How to Control a DC Motor using Optocouplers with an H-Bridge -- DC to Daylight 18

Hello All,

It was brought to my attention in the YT comments that I professed about the need to avoid turning on same-side H/L transistors which would short the + and - rails, but didn't account for PQWM software timing which would cause an overlapping state.

The function in question:

void motion(int dir, int pwm)
{
    if(dir == FWD)
    {
        analogWrite(H1, pwm);
        analogWrite(H2, 0);
        analogWrite(L1, 0);
        analogWrite(L2, pwm);
    }
    if(dir == REV)
    {
        analogWrite(H1, 0);
        analogWrite(H2, pwm);
        analogWrite(L1, pwm);
        analogWrite(L2, 0);
    }
}

Now that my error has been revealed,... I have a simple solution in mind. How would you handle it? What would you change about this function?

-Derek

Do it in hardware. Don't most H bridges have an additional transistor on each side to prevent those 'magic smoke' situations from occurring?  

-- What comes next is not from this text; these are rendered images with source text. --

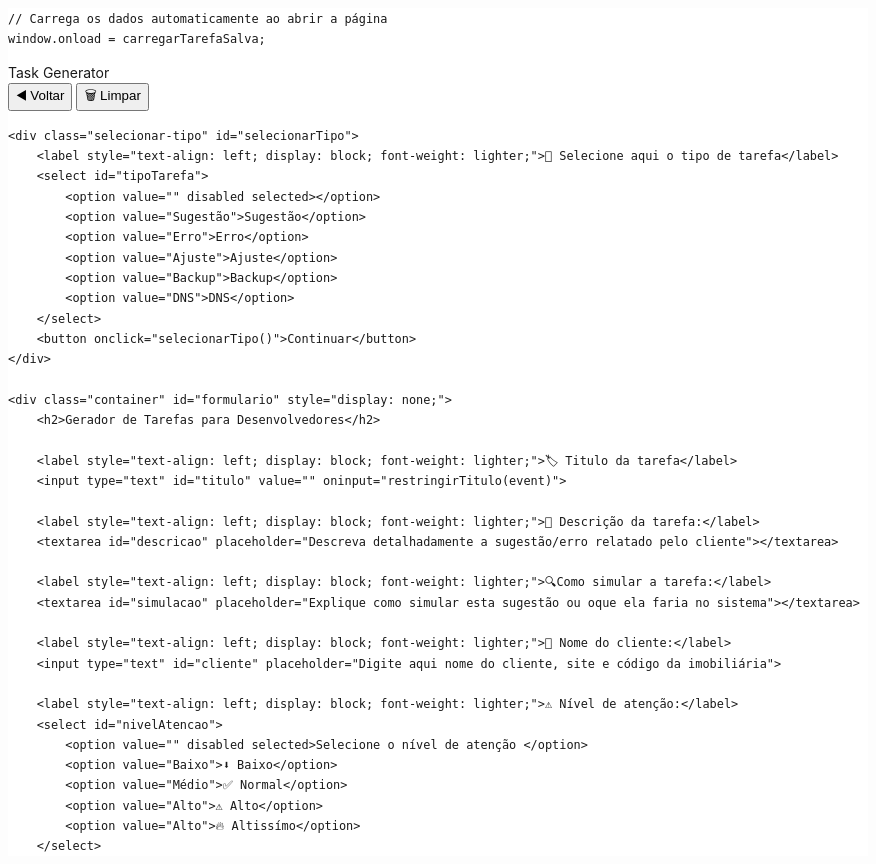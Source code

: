     // Carrega os dados automaticamente ao abrir a página
    window.onload = carregarTarefaSalva;
</script>


<body>
    <div class="topo">
        Task Generator
        <div class="btn-container">
            <button class="btn-voltar" id="btnVoltar" onclick="voltarSelecao()">◀️ Voltar</button>
            <button class="btn-limpar" id="btnLimpar" onclick="limparCampos()">🗑️ Limpar</button>
        </div>
    </div>
    
    <div class="selecionar-tipo" id="selecionarTipo">
        <label style="text-align: left; display: block; font-weight: lighter;">📂 Selecione aqui o tipo de tarefa</label>
        <select id="tipoTarefa">
            <option value="" disabled selected></option>
            <option value="Sugestão">Sugestão</option>
            <option value="Erro">Erro</option>
            <option value="Ajuste">Ajuste</option>
            <option value="Backup">Backup</option>
            <option value="DNS">DNS</option>
        </select>
        <button onclick="selecionarTipo()">Continuar</button>
    </div>
    
    <div class="container" id="formulario" style="display: none;">
        <h2>Gerador de Tarefas para Desenvolvedores</h2>
        
        <label style="text-align: left; display: block; font-weight: lighter;">🏷️ Titulo da tarefa</label>
        <input type="text" id="titulo" value="" oninput="restringirTitulo(event)">
        
        <label style="text-align: left; display: block; font-weight: lighter;">📌 Descrição da tarefa:</label>
        <textarea id="descricao" placeholder="Descreva detalhadamente a sugestão/erro relatado pelo cliente"></textarea>
        
        <label style="text-align: left; display: block; font-weight: lighter;">🔍Como simular a tarefa:</label>
        <textarea id="simulacao" placeholder="Explique como simular esta sugestão ou oque ela faria no sistema"></textarea>
        
        <label style="text-align: left; display: block; font-weight: lighter;">🧑 Nome do cliente:</label>
        <input type="text" id="cliente" placeholder="Digite aqui nome do cliente, site e código da imobiliária">
        
        <label style="text-align: left; display: block; font-weight: lighter;">⚠️ Nível de atenção:</label>
        <select id="nivelAtencao">
            <option value="" disabled selected>Selecione o nível de atenção </option>
            <option value="Baixo">⬇️ Baixo</option>
            <option value="Médio">✅ Normal</option>
            <option value="Alto">⚠️ Alto</option>
            <option value="Alto">🔥 Altissímo</option>
        </select>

Yep. I've seen some clever approaches using additional hardware logic to prevent no-no situations... even reducing control lines. However, I didn't want to add another layer of complexity for presentation (though in this case, the software came back to bite me anyway). Maybe those additional transistors would have been a good feature after all. 

-Derek

Yep. I've seen some clever approaches using additional hardware logic to prevent no-no situations... even reducing control lines. However, I didn't want to add another layer of complexity for presentation (though in this case, the software came back to bite me anyway). Maybe those additional transistors would have been a good feature after all. 

-Derek

I can't seem to find the lecture that I was thinking of. I thought it was part of this one by Bruce Land at Cornell Uni: 

https://youtu.be/WlU-uIC2LNk?list=PLD7F7ED1F3505D8D5&t=1218

but it is missing the part I was thinking of that discussed various protection methods.  

Never control with software! I love it. This is a good tip for designing actual hardware that has the potential to lose the smoke.

Perhaps just think of Therac-25 where reliance on software over hardware interlocks was allowed in the design and the horrific consequences that followed.

I personally try do both - where possible. The software shouldn't tell the hardware to do something that is logically unsafe, and the hardware shouldn't assume that the software won't signal it to do something unsafe. The motion function in the sample I provided is actually a simple example of that. motion() was changed to only accept bytes, so it can rely on pwm never being out of range, and direction is handled in a switch that's completely ignoring invalid directions (the only side effect of such should be causing harmless extra 'stops'). It also doesn't rely on an external variable to keep track of current direction, so from the function's perspective, it can rely on no external actor accidentally modifying that variable.

Any function or method should have proper validation / abstraction / encapsulation - good programming practice... proper input validation for each and every function or method is also key. The demo code in the video is not the best example of 'good programming practice' - the goal was really to just show how the h-bridge works. Though a good takeaway from this discussion thread: Maybe it's better in making simple demos, not with the intent of making them appear more concise on screen, but more inline with how it'd be done in the real world.

I can't speak for other industries, but at least in semiconductor, hardware has the final say - for Semi (S2?) standards, there must be an exclusion zone and any access points must be interlocked - hardware loop with redundant lines that kills servo if the loop is broken. Both signals must transition within x number of milliseconds or servo is also powered down immediately. One of the unwritten rules is, never enter the 'zone' - because you never know what the software could do - like in the Therac-25 thing, race condition causing unexpected behavior. Good read by the way.